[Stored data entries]
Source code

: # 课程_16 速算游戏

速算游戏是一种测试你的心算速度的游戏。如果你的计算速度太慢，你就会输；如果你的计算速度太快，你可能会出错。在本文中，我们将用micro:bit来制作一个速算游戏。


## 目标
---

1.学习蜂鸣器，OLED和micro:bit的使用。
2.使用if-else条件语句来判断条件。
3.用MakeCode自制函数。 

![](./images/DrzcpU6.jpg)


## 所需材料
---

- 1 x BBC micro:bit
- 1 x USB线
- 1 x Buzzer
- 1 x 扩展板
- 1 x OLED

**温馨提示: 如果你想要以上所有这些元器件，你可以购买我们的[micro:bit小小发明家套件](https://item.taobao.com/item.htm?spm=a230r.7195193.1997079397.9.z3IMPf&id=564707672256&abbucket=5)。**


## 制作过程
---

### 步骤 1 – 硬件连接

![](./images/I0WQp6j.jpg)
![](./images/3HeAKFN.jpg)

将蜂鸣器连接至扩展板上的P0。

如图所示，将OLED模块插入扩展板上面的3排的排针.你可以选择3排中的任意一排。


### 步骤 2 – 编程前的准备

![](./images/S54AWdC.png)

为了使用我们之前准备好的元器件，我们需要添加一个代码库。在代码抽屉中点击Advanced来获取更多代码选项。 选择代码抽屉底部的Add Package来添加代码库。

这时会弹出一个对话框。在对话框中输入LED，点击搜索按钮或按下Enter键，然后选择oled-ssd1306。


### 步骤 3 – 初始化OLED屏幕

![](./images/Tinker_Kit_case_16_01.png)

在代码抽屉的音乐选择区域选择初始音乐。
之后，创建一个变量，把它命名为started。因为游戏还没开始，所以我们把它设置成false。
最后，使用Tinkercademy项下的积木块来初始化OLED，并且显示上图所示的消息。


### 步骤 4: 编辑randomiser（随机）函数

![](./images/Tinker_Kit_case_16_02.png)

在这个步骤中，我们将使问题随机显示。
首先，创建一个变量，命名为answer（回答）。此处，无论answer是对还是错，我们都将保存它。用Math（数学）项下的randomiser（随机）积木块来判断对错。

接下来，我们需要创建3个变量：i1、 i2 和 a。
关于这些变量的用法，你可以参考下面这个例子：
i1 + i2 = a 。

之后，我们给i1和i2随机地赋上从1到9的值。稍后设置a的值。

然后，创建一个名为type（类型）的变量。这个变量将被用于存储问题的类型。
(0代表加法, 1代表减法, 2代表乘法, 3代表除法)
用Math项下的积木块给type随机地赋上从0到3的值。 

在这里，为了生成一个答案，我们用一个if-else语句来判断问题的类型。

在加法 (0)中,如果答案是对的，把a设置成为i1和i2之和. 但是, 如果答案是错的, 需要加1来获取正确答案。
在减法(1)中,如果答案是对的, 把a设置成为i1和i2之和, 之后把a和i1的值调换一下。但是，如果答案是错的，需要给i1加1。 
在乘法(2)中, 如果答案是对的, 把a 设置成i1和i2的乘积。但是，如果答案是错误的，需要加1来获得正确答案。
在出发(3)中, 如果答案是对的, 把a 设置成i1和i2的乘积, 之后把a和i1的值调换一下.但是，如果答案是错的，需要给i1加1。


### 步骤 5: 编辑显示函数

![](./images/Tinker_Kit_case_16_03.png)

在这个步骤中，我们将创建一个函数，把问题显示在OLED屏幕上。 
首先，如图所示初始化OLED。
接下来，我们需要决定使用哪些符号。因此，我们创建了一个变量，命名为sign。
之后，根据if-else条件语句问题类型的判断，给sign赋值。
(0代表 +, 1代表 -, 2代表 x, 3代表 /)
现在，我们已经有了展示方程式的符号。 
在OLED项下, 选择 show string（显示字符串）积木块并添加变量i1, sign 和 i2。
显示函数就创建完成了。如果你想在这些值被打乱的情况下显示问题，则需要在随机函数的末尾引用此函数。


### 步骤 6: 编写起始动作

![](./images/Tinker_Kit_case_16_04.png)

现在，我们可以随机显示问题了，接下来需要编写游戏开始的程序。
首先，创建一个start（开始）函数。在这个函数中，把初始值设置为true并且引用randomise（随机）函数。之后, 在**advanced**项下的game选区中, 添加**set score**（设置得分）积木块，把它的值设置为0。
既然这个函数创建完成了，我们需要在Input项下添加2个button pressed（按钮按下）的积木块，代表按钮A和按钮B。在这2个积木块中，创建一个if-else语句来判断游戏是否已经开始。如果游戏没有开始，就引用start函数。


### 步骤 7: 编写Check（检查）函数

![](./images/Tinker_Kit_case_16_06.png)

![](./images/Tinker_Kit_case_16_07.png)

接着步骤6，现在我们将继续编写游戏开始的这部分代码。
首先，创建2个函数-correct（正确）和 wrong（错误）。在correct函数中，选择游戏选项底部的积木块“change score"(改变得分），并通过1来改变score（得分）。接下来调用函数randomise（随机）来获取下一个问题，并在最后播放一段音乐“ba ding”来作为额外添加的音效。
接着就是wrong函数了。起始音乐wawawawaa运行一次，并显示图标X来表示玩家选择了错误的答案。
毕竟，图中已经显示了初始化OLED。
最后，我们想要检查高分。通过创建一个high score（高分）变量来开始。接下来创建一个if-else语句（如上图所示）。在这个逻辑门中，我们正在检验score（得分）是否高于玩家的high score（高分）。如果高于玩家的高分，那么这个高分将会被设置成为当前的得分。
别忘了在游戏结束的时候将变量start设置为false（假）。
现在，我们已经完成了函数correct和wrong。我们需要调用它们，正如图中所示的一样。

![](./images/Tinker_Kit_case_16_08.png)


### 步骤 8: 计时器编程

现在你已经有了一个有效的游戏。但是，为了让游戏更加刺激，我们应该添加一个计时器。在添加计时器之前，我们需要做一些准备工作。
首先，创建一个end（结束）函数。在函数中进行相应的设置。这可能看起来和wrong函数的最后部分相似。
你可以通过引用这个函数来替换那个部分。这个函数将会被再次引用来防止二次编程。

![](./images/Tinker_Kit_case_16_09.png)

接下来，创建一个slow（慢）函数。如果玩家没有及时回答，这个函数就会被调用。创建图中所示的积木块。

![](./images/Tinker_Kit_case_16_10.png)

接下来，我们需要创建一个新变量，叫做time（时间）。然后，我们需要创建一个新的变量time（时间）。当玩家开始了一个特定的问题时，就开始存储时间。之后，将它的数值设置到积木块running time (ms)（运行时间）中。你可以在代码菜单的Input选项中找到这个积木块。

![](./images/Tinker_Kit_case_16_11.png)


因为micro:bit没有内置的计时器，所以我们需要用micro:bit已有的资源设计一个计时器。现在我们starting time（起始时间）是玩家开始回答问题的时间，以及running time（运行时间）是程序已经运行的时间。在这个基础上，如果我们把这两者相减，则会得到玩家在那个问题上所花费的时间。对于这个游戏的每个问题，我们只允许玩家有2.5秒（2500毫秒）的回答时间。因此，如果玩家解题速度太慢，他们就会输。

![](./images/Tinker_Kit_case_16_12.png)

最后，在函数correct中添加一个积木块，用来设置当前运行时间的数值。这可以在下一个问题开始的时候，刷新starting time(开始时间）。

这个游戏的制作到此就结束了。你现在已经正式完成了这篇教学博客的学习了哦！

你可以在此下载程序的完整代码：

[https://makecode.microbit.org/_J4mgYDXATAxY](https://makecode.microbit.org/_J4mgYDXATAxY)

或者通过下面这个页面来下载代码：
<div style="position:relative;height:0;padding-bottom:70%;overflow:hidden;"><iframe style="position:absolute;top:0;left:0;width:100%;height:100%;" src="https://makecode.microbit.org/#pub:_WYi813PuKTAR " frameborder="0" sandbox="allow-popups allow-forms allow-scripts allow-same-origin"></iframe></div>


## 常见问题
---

— EXERCISE DIRECTIONS —
Restate the data verbatim through the "### 步骤 5: 编辑显示函数" line.

— ANSWER FOR THE TASK —
Source code

: # 课程_16 速算游戏

速算游戏是一种测试你的心算速度的游戏。如果你的计算速度太慢，你就会输；如果你的计算速度太快，你可能会出错。在本文中，我们将用micro:bit来制作一个速算游戏。


## 目标
---

1.学习蜂鸣器，OLED和micro:bit的使用。
2.使用if-else条件语句来判断条件。
3.用MakeCode自制函数。 

![](./images/DrzcpU6.jpg)


## 所需材料
---

- 1 x BBC micro:bit
- 1 x USB线
- 1 x Buzzer
- 1 x 扩展板
- 1 x OLED

**温馨提示: 如果你想要以上所有这些元器件，你可以购买我们的[micro:bit小小发明家套件](https://item.taobao.com/item.htm?spm=a230r.7195193.1997079397.9.z3IMPf&id=564707672256&abbucket=5)。**


## 制作过程
---

### 步骤 1 – 硬件连接

![](./images/I0WQp6j.jpg)
![](./images/3HeAKFN.jpg)

将蜂鸣器连接至扩展板上的P0。

如图所示，将OLED模块插入扩展板上面的3排的排针.你可以选择3排中的任意一排。


### 步骤 2 – 编程前的准备

![](./images/S54AWdC.png)

为了使用我们之前准备好的元器件，我们需要添加一个代码库。在代码抽屉中点击Advanced来获取更多代码选项。 选择代码抽屉底部的Add Package来添加代码库。

这时会弹出一个对话框。在对话框中输入LED，点击搜索按钮或按下Enter键，然后选择oled-ssd1306。


### 步骤 3 – 初始化OLED屏幕

![](./images/Tinker_Kit_case_16_01.png)

在代码抽屉的音乐选择区域选择初始音乐。
之后，创建一个变量，把它命名为started。因为游戏还没开始，所以我们把它设置成false。
最后，使用Tinkercademy项下的积木块来初始化OLED，并且显示上图所示的消息。


### 步骤 4: 编辑randomiser（随机）函数

![](./images/Tinker_Kit_case_16_02.png)

在这个步骤中，我们将使问题随机显示。
首先，创建一个变量，命名为answer（回答）。此处，无论answer是对还是错，我们都将保存它。用Math（数学）项下的randomiser（随机）积木块来判断对错。

接下来，我们需要创建3个变量：i1、 i2 和 a。
关于这些变量的用法，你可以参考下面这个例子：
i1 + i2 = a 。

之后，我们给i1和i2随机地赋上从1到9的值。稍后设置a的值。

然后，创建一个名为type（类型）的变量。这个变量将被用于存储问题的类型。
(0代表加法, 1代表减法, 2代表乘法, 3代表除法)
用Math项下的积木块给type随机地赋上从0到3的值。 

在这里，为了生成一个答案，我们用一个if-else语句来判断问题的类型。

在加法 (0)中,如果答案是对的，把a设置成为i1和i2之和. 但是, 如果答案是错的, 需要加1来获取正确答案。
在减法(1)中,如果答案是对的, 把a设置成为i1和i2之和, 之后把a和i1的值调换一下。但是，如果答案是错的，需要给i1加1。 
在乘法(2)中, 如果答案是对的, 把a 设置成i1和i2的乘积。但是，如果答案是错误的，需要加1来获得正确答案。
在出发(3)中, 如果答案是对的, 把a 设置成i1和i2的乘积, 之后把a和i1的值调换一下.但是，如果答案是错的，需要给i1加1。


### 步骤 5: 编辑显示函数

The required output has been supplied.